Directions
Like the previous lab, this lab will provide you another opportunity to practice your decision-making skills. For many questions, I will not tell you the statistical approach to use, instead it is your responsibility to choose a reasonable method and justify your decision.
The Commute Tracker dataset documents the daily commutes of a worker in the greater Toronto area collected using a GPS app. The variables in this dataset include:
Question 1:
Construct an appropriate graph to determine if there are any outliers in the variable “TotalTime”. Include your graph and a sentence or two describing whether you believe these outliers should be excluded from an analysis in your lab write-up. (Hint: use “Comments” to argue whether the outliers appear to be real data-points).
Question 2:
Conduct a full graphical analysis to discover which (if any) of the following variables are related to “TotalTime”. The variables you should consider are “DayOfWeek”, “GoingTo”, “AvgMovingSpeed”, and “Take407All”
You do not need to paste your graphs into your lab write-up, but for each of these four comparisons you should describe the type of graph you used and the key patterns you observed in that graph (ie: do the variables appear associated)
Question 3: (Group Only)
Use an appropriate graph to assess the relationship between the variables “MovingTime” and “TotalTime”. Do you notice anything unusual about the relationship between these two variables?

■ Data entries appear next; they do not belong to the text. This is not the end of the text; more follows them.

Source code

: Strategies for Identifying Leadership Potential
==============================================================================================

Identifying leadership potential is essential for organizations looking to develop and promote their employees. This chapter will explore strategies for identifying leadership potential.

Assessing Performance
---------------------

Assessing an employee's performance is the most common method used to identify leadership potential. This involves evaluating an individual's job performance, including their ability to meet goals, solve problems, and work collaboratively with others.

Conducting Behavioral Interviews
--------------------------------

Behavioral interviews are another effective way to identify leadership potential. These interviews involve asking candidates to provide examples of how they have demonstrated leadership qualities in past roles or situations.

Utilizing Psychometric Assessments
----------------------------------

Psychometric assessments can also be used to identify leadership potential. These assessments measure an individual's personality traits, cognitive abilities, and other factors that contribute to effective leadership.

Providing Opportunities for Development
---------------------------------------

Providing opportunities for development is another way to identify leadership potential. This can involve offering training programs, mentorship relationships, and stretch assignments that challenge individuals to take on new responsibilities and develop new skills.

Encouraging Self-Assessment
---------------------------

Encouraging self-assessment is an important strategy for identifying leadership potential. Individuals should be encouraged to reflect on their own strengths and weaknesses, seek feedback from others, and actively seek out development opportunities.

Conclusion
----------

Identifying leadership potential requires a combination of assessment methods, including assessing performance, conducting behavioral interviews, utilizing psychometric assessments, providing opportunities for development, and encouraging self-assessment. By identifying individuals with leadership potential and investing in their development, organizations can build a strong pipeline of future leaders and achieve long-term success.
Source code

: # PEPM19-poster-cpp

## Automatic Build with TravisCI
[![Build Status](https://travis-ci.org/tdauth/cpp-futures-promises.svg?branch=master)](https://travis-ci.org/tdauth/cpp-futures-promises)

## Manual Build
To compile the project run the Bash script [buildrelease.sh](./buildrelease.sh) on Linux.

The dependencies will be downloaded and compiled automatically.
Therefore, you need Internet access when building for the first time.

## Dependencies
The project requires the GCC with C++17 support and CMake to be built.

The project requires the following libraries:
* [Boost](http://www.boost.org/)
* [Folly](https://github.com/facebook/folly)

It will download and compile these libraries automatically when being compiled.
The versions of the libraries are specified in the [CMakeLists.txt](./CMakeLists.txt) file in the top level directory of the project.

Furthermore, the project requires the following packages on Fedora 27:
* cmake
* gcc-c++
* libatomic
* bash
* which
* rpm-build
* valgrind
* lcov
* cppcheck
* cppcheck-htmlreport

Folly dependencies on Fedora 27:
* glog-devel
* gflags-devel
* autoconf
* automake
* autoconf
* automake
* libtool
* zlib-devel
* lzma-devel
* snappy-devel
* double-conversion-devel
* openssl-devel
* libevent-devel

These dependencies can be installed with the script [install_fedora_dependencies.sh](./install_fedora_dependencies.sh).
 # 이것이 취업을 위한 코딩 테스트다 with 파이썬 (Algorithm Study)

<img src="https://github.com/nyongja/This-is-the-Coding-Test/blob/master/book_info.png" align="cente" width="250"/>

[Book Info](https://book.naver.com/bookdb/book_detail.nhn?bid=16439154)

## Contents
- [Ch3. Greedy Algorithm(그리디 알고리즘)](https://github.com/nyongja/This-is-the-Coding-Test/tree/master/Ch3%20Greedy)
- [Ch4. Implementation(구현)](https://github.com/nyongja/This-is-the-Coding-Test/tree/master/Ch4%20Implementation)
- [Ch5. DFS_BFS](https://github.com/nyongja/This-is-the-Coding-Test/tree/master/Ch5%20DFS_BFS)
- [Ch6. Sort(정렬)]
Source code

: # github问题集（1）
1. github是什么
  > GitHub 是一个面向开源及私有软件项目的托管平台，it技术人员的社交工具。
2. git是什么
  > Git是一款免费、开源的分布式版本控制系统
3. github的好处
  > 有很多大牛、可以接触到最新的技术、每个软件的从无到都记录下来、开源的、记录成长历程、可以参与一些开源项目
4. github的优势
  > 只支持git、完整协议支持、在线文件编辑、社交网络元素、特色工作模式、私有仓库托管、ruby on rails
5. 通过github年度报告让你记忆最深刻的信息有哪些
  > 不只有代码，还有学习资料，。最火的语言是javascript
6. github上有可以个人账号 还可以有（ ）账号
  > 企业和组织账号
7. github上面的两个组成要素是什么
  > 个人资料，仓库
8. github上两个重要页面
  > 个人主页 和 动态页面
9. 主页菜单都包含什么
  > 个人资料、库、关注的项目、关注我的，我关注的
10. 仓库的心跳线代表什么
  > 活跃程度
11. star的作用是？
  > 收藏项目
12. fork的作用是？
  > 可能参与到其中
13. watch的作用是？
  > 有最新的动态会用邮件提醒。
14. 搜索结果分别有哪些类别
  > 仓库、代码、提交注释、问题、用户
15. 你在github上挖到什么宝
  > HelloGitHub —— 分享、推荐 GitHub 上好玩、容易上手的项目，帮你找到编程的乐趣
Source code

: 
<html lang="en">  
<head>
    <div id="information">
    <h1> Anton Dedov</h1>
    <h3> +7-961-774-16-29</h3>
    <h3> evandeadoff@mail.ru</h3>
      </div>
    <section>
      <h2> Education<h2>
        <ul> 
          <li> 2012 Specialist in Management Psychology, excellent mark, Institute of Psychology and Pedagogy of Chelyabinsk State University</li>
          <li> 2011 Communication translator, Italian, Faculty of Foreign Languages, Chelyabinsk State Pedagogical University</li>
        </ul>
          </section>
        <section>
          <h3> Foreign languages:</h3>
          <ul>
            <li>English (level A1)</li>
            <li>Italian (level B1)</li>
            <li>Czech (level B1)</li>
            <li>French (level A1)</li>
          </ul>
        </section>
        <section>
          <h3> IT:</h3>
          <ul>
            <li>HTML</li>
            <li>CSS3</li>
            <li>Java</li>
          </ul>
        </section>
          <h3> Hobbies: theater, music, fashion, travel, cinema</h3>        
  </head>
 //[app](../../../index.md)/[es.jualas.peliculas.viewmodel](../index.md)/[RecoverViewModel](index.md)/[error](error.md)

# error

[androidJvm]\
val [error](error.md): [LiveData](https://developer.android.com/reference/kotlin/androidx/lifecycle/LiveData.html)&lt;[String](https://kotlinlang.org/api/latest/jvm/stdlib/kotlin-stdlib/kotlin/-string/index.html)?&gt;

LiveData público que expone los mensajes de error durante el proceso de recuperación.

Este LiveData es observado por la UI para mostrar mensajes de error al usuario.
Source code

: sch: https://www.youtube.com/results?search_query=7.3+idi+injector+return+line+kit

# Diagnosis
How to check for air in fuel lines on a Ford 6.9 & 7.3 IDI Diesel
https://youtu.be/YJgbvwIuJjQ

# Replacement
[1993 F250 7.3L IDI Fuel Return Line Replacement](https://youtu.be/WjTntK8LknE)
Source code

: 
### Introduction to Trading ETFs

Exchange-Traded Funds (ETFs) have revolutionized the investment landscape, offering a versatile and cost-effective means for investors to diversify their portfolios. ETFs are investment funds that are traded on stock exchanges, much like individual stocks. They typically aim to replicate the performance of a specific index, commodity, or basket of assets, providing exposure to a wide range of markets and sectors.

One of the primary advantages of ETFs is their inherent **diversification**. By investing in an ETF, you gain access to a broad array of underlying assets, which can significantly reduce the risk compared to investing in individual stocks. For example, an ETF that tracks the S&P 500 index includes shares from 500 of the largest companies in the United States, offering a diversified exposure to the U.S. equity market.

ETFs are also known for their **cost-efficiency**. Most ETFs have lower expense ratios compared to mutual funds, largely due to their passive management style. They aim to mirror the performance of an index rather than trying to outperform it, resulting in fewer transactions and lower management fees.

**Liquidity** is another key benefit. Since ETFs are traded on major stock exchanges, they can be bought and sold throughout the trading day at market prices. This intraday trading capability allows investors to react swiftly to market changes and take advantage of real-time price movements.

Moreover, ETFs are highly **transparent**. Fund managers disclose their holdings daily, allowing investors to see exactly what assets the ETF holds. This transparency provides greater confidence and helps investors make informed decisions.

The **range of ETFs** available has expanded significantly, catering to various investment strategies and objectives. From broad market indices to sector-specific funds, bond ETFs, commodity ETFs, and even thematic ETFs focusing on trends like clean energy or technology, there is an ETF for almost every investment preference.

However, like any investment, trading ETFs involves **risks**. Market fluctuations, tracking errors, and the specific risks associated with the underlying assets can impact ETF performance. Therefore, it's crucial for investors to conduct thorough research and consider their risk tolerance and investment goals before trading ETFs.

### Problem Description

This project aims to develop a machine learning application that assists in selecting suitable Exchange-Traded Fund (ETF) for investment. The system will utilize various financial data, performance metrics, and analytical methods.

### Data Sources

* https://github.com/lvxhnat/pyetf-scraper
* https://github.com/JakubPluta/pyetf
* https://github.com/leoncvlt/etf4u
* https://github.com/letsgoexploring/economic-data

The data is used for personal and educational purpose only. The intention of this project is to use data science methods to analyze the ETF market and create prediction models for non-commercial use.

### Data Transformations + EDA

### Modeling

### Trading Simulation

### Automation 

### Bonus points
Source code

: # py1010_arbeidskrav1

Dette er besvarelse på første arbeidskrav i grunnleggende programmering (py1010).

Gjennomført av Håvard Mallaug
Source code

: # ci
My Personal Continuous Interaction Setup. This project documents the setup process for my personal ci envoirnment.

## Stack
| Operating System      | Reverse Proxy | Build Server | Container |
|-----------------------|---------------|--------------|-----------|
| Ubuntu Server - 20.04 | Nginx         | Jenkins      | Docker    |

Include your graph and a sentence or two describing what you see in your lab write-up.
Question 4:
Use an appropriate statistical test to determine whether commutes going to work tend to be significantly faster than trips coming home. Include a screenshot of your Minitab output and a thoughtful 1-3 sentence conclusion. Be sure to check the assumptions of your test to ensure what you did was statistically valid.
Question 5:
Use an appropriate statistical test to determine if day of week is associated with commute time (TotalTime). Include a screenshot of your Minitab output and a thoughtful 1-3 sentence conclusion. Be sure to check the assumptions of your test to ensure what you did was statistically valid.
Question 6:
Use an appropriate statistical test to determine if day of week is associated with whether the driver chose to take the 407 toll highway. Include a screenshot of your Minitab output and a thoughtful 1-3 sentence conclusion. Be sure to check the assumptions of your test to ensure what you did was statistically valid.
Question 7:
Use the “graphs” menu under one-way ANOVA to explore the residuals of an ANOVA model using “DayOfWeek” to predict the variable “MovingTime”. Based upon what you see, do you have any concerns using ANOVA to test for an association between these two variables?
Question 8:
Regardless of your answer to Question 7, use the “comparisons” menu under one-way ANOVA to conduct Tukey’s HSD for the ANOVA model using “DayOfWeek” to predict the variable “MovingTime”. Using these results, which groups are the most different? Is that difference statistically significant?
Question 9:
The Tukey’s HSD test you conducted in Question 8 involved 10 different pairwise comparisons. Based upon Minitab’s default choice of \(\alpha = 0.05\), what is expected the Type I error rate for this entire set of comparisons?
Question 10: (Group Only)
Apply a log-transformation to the variable “MovingTime” and repeat the analysis described in Question 7. What impact did this transformation have upon the residuals of the one-way ANOVA model? Do you trust this analysis more than that of Question 7?
Question 11: (Group Only)
Use Tukey’s HSD to conduct post-hoc testing on the one-way ANOVA model described in Question 10 (the one using the log-transformed version of “MovingTime”). Using the 95% confidence intervals provided in Minitab’s output, interpret the estimated difference for the two most different days of the week. That is, how do you estimate the average commute times compare across those two days in the population represented by these data?
Question 12: (Group Only)
You’ve now performed analyses involving “TotalTime” and “MovingTime”, for this question you are to make a recommendation on which of these variables offers more useful information for the user of this app. You may assume that their general motivation for collecting these data is to better understand their daily commute in order to optimize future decision making. You should consider both practical and statistical strengths/weaknesses of these two variables when making your recommendation.
Question 13:
For this question you are to prepare a brief executive summary summarizing what you identify as the key findings in these data. You are to determine which trends are noteworthy and include them in your summary. Your summary should include one visual and you should limit yourself to one paragraph of writing. You may choose to explore other aspects of this dataset in your determination of what trends are important.